If you want an E4000, we know for sure that Nooelec sells a Terratec version that has the E4000 chip.
A Radio Astronomer by the name of Dr David Morgan has released a tutorial/paper he wrote detailing how he uses the Funcube dongle Pro+ as a tool for radio astronomy. The Funcube dongle Pro+ is a software defined radio similar to the RTL-SDR, with higher cost, but better performance in some areas.
Dr Morgan uses his Funcube dongle with the SpectrumLab Windows software, which is a specialized audio analyzer. For the hardware, David uses a 3m focal plane dish antenna and a 1200 MHz high pass filter.
The paper goes into good detail about some of the technical side of radio astronomy, shows how to calibrate the telescope using the sun and also shows several measurements made. We note that the same procedures could also likely be done with the RTL-SDR.
A few days ago we posted about how Domi aka Domonkos Tomcsányi wrote on his blog about decoding and decrypting GSM signals from your own cell phones. Domi also did a talk at the CampZero conference which has now been uploaded to YouTube. His slides can be obtained from this link.
Marc Higginson-Rollins of the University of Kentucky has published an academic styled paper in conjuction with Dr. Alan E.E. Rogers of the MIT Haystack Observatory showing how they used an RTL-SDR to implement a Small Radio Telescope (SRT).
In the paper they discuss how they dealt with the frequency drifting and offset problems common in the RTL-SDR. They also show how they dealt with the center spur by correcting the bias that it introduced and how they filtered out RFI noise from a nearby radar station and electronics.
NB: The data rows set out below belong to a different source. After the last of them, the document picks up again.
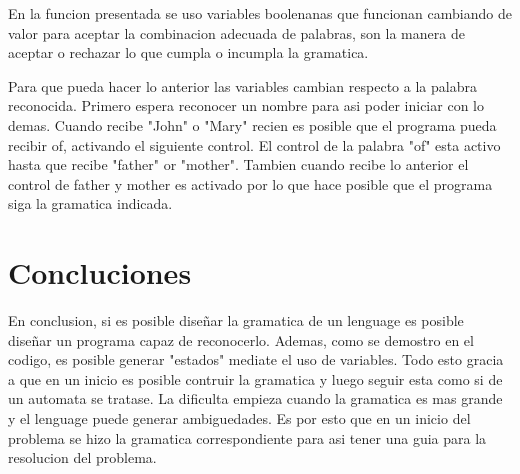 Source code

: \documentclass[conference]{IEEEtran}
\begin{document}
En la funcion presentada se uso variables  boolenanas que funcionan cambiando de valor para aceptar la combinacion adecuada de palabras, son la manera de aceptar o rechazar lo que cumpla o incumpla la gramatica.

Para que pueda hacer lo anterior las variables cambian respecto a la palabra reconocida. Primero espera reconocer un nombre para asi poder iniciar con lo demas. Cuando recibe "John" o "Mary" recien es posible que el programa pueda recibir of, activando el siguiente control. El control de la palabra "of" esta activo hasta que recibe "father" or "mother". Tambien cuando recibe lo anterior el control de father y mother es activado por lo que hace posible que el programa siga la gramatica indicada.

\section{Concluciones}

En conclusion, si es posible diseñar la gramatica de un lenguage es posible diseñar un programa capaz de reconocerlo. Ademas, como se demostro en el codigo, es posible generar "estados" mediate el uso de variables. Todo esto gracia a que en un inicio es posible contruir la gramatica y luego seguir esta como si de un automata se tratase. La dificulta empieza cuando la gramatica es mas grande y el lenguage puede generar ambiguedades. Es por esto que en un inicio del problema se hizo la gramatica correspondiente para asi tener una guia para la resolucion del problema.
\end{document}
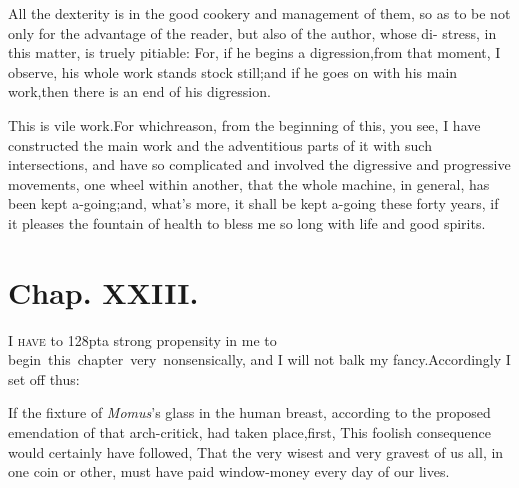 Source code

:\documentclass{article}
\begin{document}
All the dexterity is in the good cookery and management of them,
so as to\break 
be not only for the advantage of the\break
reader, but also of the author, whose di-\break 
stress, in this matter, is truely pitiable:\pb
For, if he begins a digression,\tsk  from that moment, I observe, his whole work
stands stock still;\tsk  and if he goes on with his main work,\tsk  then there is an
end of his digression.

\tsh  This is vile work.\tsk  For which\break reason, from
the beginning of this, you see, I have constructed the main work
and the adventitious parts of it with such intersections, and have
so complicated and involved the digressive and progressive
movements, one wheel within another, that the whole machine, in
general, has been kept a-going;\tsk  and, what’s more, it
shall be kept a-going these forty years, if it pleases the fountain
of health to bless me so long with life and good spirits.

\newpage
\section{Chap. XXIII.}

\lettrine{I}{ have} \hbox to 128pt{a strong propensity in me to}\break
\hbox{begin this chapter very nonsensically,} and I will not balk my
fancy.\tsk  Accord\-ingly I set off thus:

If the fixture of \textit{Momus}’s glass in the human
breast, according to the proposed emendation of that arch-critick,
had taken place,\tsh  first, This foolish
consequence would certainly have followed,\tsh\break
That the very
wisest and very gravest of us all, in one coin or other, must have
paid window-money every day of our lives.
\end{document}
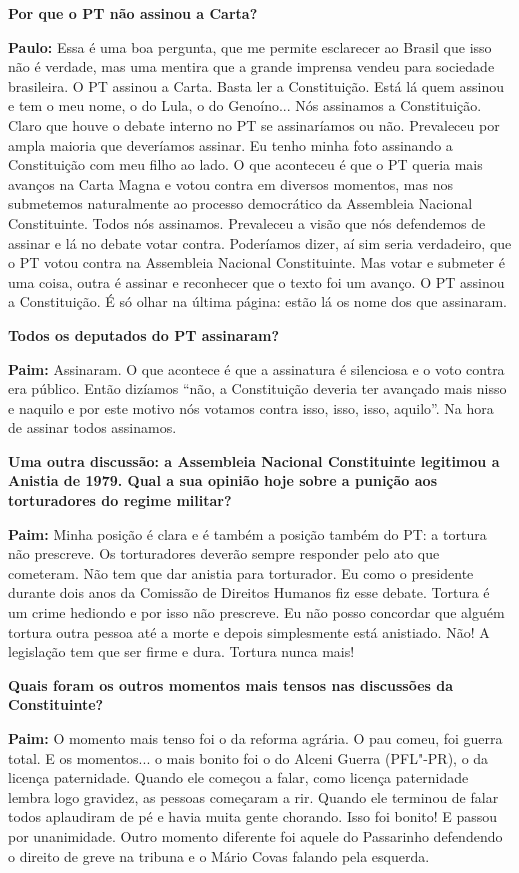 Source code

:\textbf{Por que o PT não assinou a Carta?}

\textbf{Paulo:} Essa é uma boa pergunta, que me permite esclarecer ao
Brasil que isso não é verdade, mas uma mentira que a grande imprensa
vendeu para sociedade brasileira. O PT assinou a Carta. Basta ler a
Constituição. Está lá quem assinou e tem o meu nome, o do Lula, o do
Genoíno... Nós assinamos a Constituição. Claro que houve o debate
interno no PT se assinaríamos ou não. Prevaleceu por ampla maioria que
deveríamos assinar. Eu tenho minha foto assinando a Constituição com meu
filho ao lado. O que aconteceu é que o PT queria mais avanços na Carta
Magna e votou contra em diversos momentos, mas nos submetemos
naturalmente ao processo democrático da Assembleia Nacional
Constituinte. Todos nós assinamos. Prevaleceu a visão que nós defendemos
de assinar e lá no debate votar contra. Poderíamos dizer, aí sim seria
verdadeiro, que o PT votou contra na Assembleia Nacional Constituinte.
Mas votar e submeter é uma coisa, outra é assinar e reconhecer que o
texto foi um avanço. O PT assinou a Constituição. É só olhar na última
página: estão lá os nome dos que assinaram.

\textbf{Todos os deputados do PT assinaram?}

\textbf{Paim:} Assinaram. O que acontece é que a assinatura é silenciosa
e o voto contra era público. Então dizíamos ``não, a Constituição
deveria ter avançado mais nisso e naquilo e por este motivo nós votamos
contra isso, isso, isso, aquilo''. Na hora de assinar todos assinamos.

\textbf{Uma outra discussão: a Assembleia Nacional Constituinte
legitimou a Anistia de 1979. Qual a sua opinião hoje sobre a punição aos
torturadores do regime militar?}

\textbf{Paim:} Minha posição é clara e é também a posição também do PT:
a tortura não prescreve. Os torturadores deverão sempre responder pelo
ato que cometeram. Não tem que dar anistia para torturador. Eu como o
presidente durante dois anos da Comissão de Direitos Humanos fiz esse
debate. Tortura é um crime hediondo e por isso não prescreve. Eu não
posso concordar que alguém tortura outra pessoa até a morte e depois
simplesmente está anistiado. Não! A legislação tem que ser firme e dura.
Tortura nunca mais!

\textbf{Quais foram os outros momentos mais tensos nas discussões da
Constituinte?}

\textbf{Paim:} O momento mais tenso foi o da reforma agrária. O pau
comeu, foi guerra total. E os momentos... o mais bonito foi o do Alceni
Guerra (PFL"-PR), o da licença paternidade. Quando ele começou a falar,
como licença paternidade lembra logo gravidez, as pessoas começaram a
rir. Quando ele terminou de falar todos aplaudiram de pé e havia muita
gente chorando. Isso foi bonito! E passou por unanimidade. Outro momento
diferente foi aquele do Passarinho defendendo o direito de greve na
tribuna e o Mário Covas falando pela esquerda.

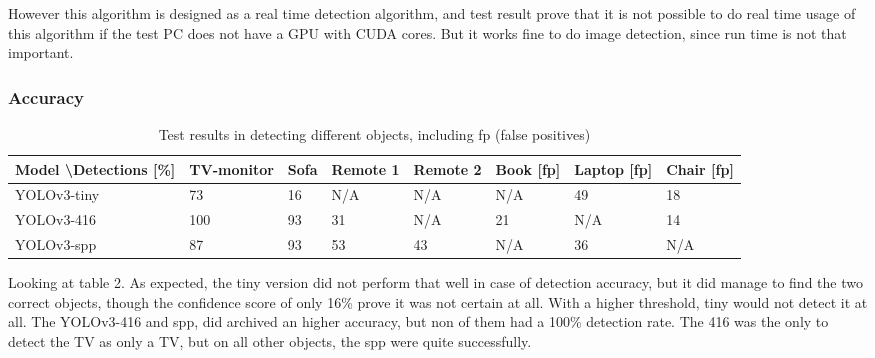 However this algorithm is designed as a real time detection algorithm, and test result prove that it is not possible to do real time usage of this algorithm if the test PC does not have a GPU with CUDA cores. But it works fine to do image detection, since run time is not that important.

\subsubsection*{Accuracy}
\begin{table}[]
\begin{tabular}{l|lllllll}
Model \textbackslash Detections {[}\%{]} & TV-monitor & Sofa & Remote 1 & Remote 2 & Book {[}fp{]} & Laptop {[}fp{]} & Chair {[}fp{]} \\ \hline
YOLOv3-tiny                              & 73         & 16   & N/A      & N/A      & N/A                       & 49                          & 18                         \\
YOLOv3-416                               & 100        & 93   & 31       & N/A      & 21                        & N/A                         & 14                         \\
YOLOv3-spp                               & 87         & 93   & 53       & 43       & N/A                       & 36                          & N/A                       
\end{tabular}
\caption{Test results in detecting different objects, including fp (false positives)}
\end{table}
Looking at table 2.
As expected, the tiny version did not perform that well in case of detection accuracy, but it did manage to find the two correct objects, though the confidence score of only 16\% prove it was not certain at all. With a higher threshold, tiny would not detect it at all. 
The YOLOv3-416 and spp, did archived an higher accuracy, but non of them had a 100\% detection rate. The 416 was the only to detect the TV as only a TV, but on all other objects, the spp were quite successfully.  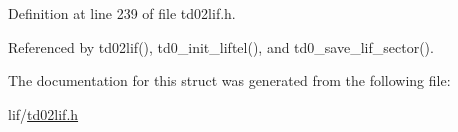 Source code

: Definition at line 239 of file td02lif.\+h.



Referenced by td02lif(), td0\+\_\+init\+\_\+liftel(), and td0\+\_\+save\+\_\+lif\+\_\+sector().



The documentation for this struct was generated from the following file\+:\begin{DoxyCompactItemize}
\item 
lif/\hyperlink{td02lif_8h}{td02lif.\+h}\end{DoxyCompactItemize}
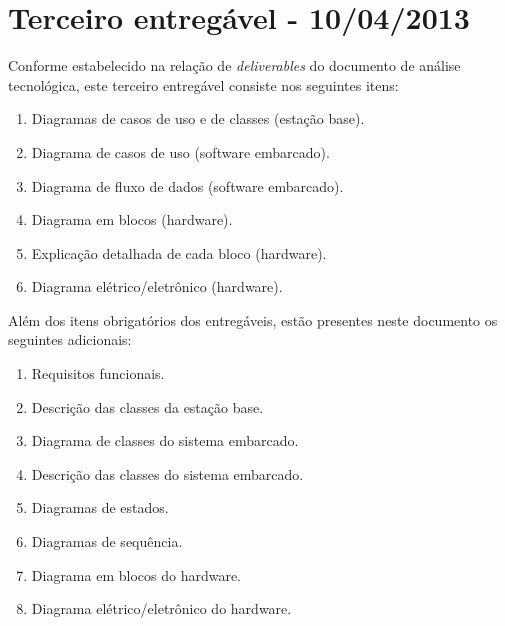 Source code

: \chapter{Terceiro entregável - 10/04/2013}

Conforme estabelecido na relação de \textit{deliverables} do documento de análise tecnológica, este terceiro entregável consiste nos seguintes itens:
\begin{enumerate}[topsep=0pt, partopsep=0pt, itemsep=0pt]
      \item Diagramas de casos de uso e de classes (estação base).
      \item Diagrama de casos de uso (software embarcado).
      \item Diagrama de fluxo de dados (software embarcado).
      \item Diagrama em blocos (hardware).
      \item Explicação detalhada de cada bloco (hardware).
      \item Diagrama elétrico/eletrônico (hardware).
\end{enumerate}

\vspace{12pt}

Além dos itens obrigatórios dos entregáveis, estão presentes neste documento os seguintes adicionais:
\begin{enumerate}
	\item Requisitos funcionais.
	\item Descrição das classes da estação base.
	\item Diagrama de classes do sistema embarcado.
	\item Descrição das classes do sistema embarcado.
	\item Diagramas de estados.
	\item Diagramas de sequência.
	\item Diagrama em blocos do hardware.
	\item Diagrama elétrico/eletrônico do hardware.
\end{enumerate}
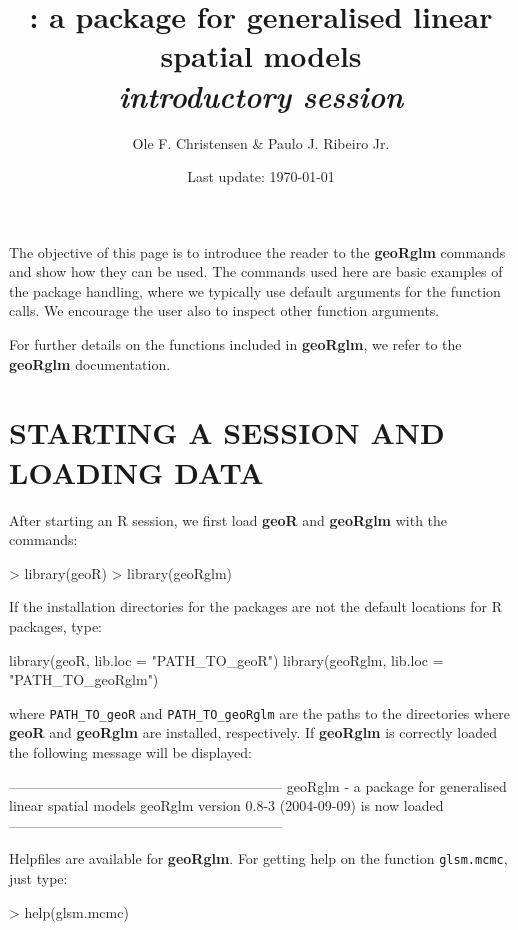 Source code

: \documentclass[12pt,a4paper]{article}
\title{\pkg{geoRglm} : a package for  generalised linear spatial models
\\{\it introductory session}}
\author{Ole F. Christensen \& Paulo J. Ribeiro Jr.}
\date{Last update: \today}
\newcommand{\strong}[1]{{\textbf{ #1}}}
\let\pkg=\strong
\newcommand{\code}[1]{\texttt{\small #1}}
\newcommand{\R}{{\textsf{R}}{}}
\begin{document}
\maketitle




The objective of this page is to introduce the reader to the 
\pkg{geoRglm} commands and show how they can be used.
The commands used here are basic examples of the package handling, where we typically use default arguments for the function calls.
We encourage the user also to inspect other function arguments.

For further details on the functions included in \pkg{geoRglm}, we refer to the \pkg{geoRglm} documentation.

\section{STARTING A SESSION AND LOADING DATA}
After starting an \R{} session, we first load \pkg{geoR} and \pkg{geoRglm} with the commands:
\begin{Schunk}
\begin{Sinput}
> library(geoR)
> library(geoRglm)
\end{Sinput}
\end{Schunk}

If the installation directories for the packages are not the default locations for \R{} packages, type:
\begin{Rin}
  library(geoR, lib.loc = "PATH_TO_geoR")
  library(geoRglm, lib.loc = "PATH_TO_geoRglm")
\end{Rin}
where \verb+PATH_TO_geoR+ and \verb+PATH_TO_geoRglm+ are the paths to the directories where \pkg{geoR} and \pkg{geoRglm} are installed, respectively.
If \pkg{geoRglm} is correctly loaded the following message will be displayed:
\begin{Schunk}
\begin{Soutput}
-----------------------------------------------------------
geoRglm - a package for generalised linear spatial models
geoRglm version 0.8-3 (2004-09-09) is now loaded
-----------------------------------------------------------
\end{Soutput}
\end{Schunk}
Helpfiles are available for \pkg{geoRglm}. For getting help on the function \code{glsm.mcmc}, just type:  
\begin{Rin}
> help(glsm.mcmc)
\end{Rin}
\end{document}

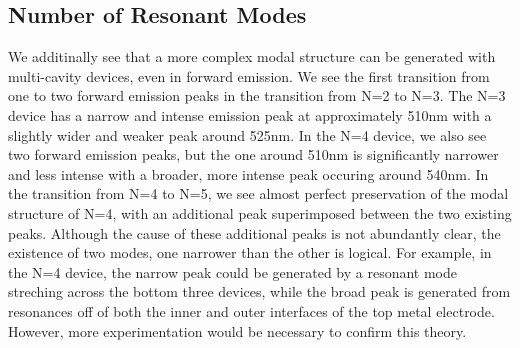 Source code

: \documentclass{report}
\begin{document}
        \subsection{Number of Resonant Modes} \label{numModes}
        We additinally see that a more complex modal structure can be generated with multi-cavity devices, even in forward emission. We see the first transition from one to two forward emission peaks in the transition from N=2 to N=3. The N=3 device has a narrow and intense emission peak at approximately 510nm with a slightly wider and weaker peak around 525nm. In the N=4 device, we also see two forward emission peaks, but the one around 510nm is significantly narrower and less intense with a broader, more intense peak occuring around 540nm. In the transition from N=4 to N=5, we see almost perfect preservation of the modal structure of N=4, with an additional peak superimposed between the two existing peaks. Although the cause of these additional peaks is not abundantly clear, the existence of two modes, one narrower than the other is logical. For example, in the N=4 device, the narrow peak could be generated by a resonant mode streching across the bottom three devices, while the broad peak is generated from resonances off of both the inner and outer interfaces of the top metal electrode. However, more experimentation would be necessary to confirm this theory.
\end{document}
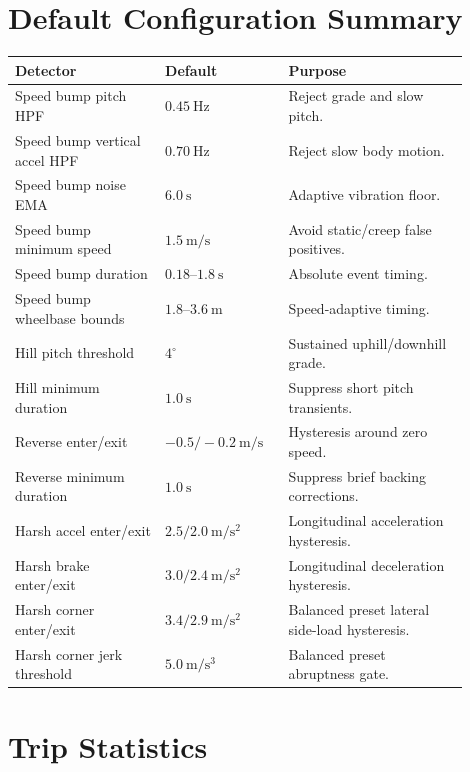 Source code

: \documentclass[11pt]{article}
\begin{document}
\section{Default Configuration Summary}

\begin{longtable}{>{\raggedright\arraybackslash}p{0.30\linewidth} >{\raggedright\arraybackslash}p{0.24\linewidth} >{\raggedright\arraybackslash}p{0.36\linewidth}}
\toprule
\textbf{Detector} & \textbf{Default} & \textbf{Purpose} \\
\midrule
Speed bump pitch HPF & \(0.45~\mathrm{Hz}\) & Reject grade and slow pitch. \\
Speed bump vertical accel HPF & \(0.70~\mathrm{Hz}\) & Reject slow body motion. \\
Speed bump noise EMA & \(6.0~\mathrm{s}\) & Adaptive vibration floor. \\
Speed bump minimum speed & \(1.5~\mathrm{m/s}\) & Avoid static/creep false positives. \\
Speed bump duration & \(0.18\)--\(1.8~\mathrm{s}\) & Absolute event timing. \\
Speed bump wheelbase bounds & \(1.8\)--\(3.6~\mathrm{m}\) & Speed-adaptive timing. \\
Hill pitch threshold & \(4^\circ\) & Sustained uphill/downhill grade. \\
Hill minimum duration & \(1.0~\mathrm{s}\) & Suppress short pitch transients. \\
Reverse enter/exit & \(-0.5/-0.2~\mathrm{m/s}\) & Hysteresis around zero speed. \\
Reverse minimum duration & \(1.0~\mathrm{s}\) & Suppress brief backing corrections. \\
Harsh accel enter/exit & \(2.5/2.0~\mathrm{m/s^2}\) & Longitudinal acceleration hysteresis. \\
Harsh brake enter/exit & \(3.0/2.4~\mathrm{m/s^2}\) & Longitudinal deceleration hysteresis. \\
Harsh corner enter/exit & \(3.4/2.9~\mathrm{m/s^2}\) & Balanced preset lateral side-load hysteresis. \\
Harsh corner jerk threshold & \(5.0~\mathrm{m/s^3}\) & Balanced preset abruptness gate. \\
\bottomrule
\end{longtable}

\section{Trip Statistics}
\end{document}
Using the RTL-SDR and SRT they were able to measure the spectra of several well known regions of neutral hydrogen emissions, and measure the galactic rotation curve shown below.
Wavesink Plus, the paid version of the trial version of Wavesink has been released on Google Play. Wavesink Plus is an Android app which has FM+RDS, DAB+ and DRM+ receiving and decoding capabilities when connected to an RTL-SDR dongle via a USB OTG cable.
We gave Wavesink Plus a test today on a HTC One X Android phone and were pleased to discover that it works perfectly. The user interface has been tidied up from previous versions, and DAB+ has been added. There is now also auto tuning functionality, which will automatically find a station.
In further testing we found that the latest version of Wavesink was fast and snappy and was able to load DAB+ stations quickly, and decode them with clear audio. FM radio also sounded clear and RDS information loaded quickly as well.
Download the trial version here and buy the full version from this link.
Rishi Patel has written on his blog about his radio astronomy project which involves an RTL-SDR and an impressive homemade horn antenna.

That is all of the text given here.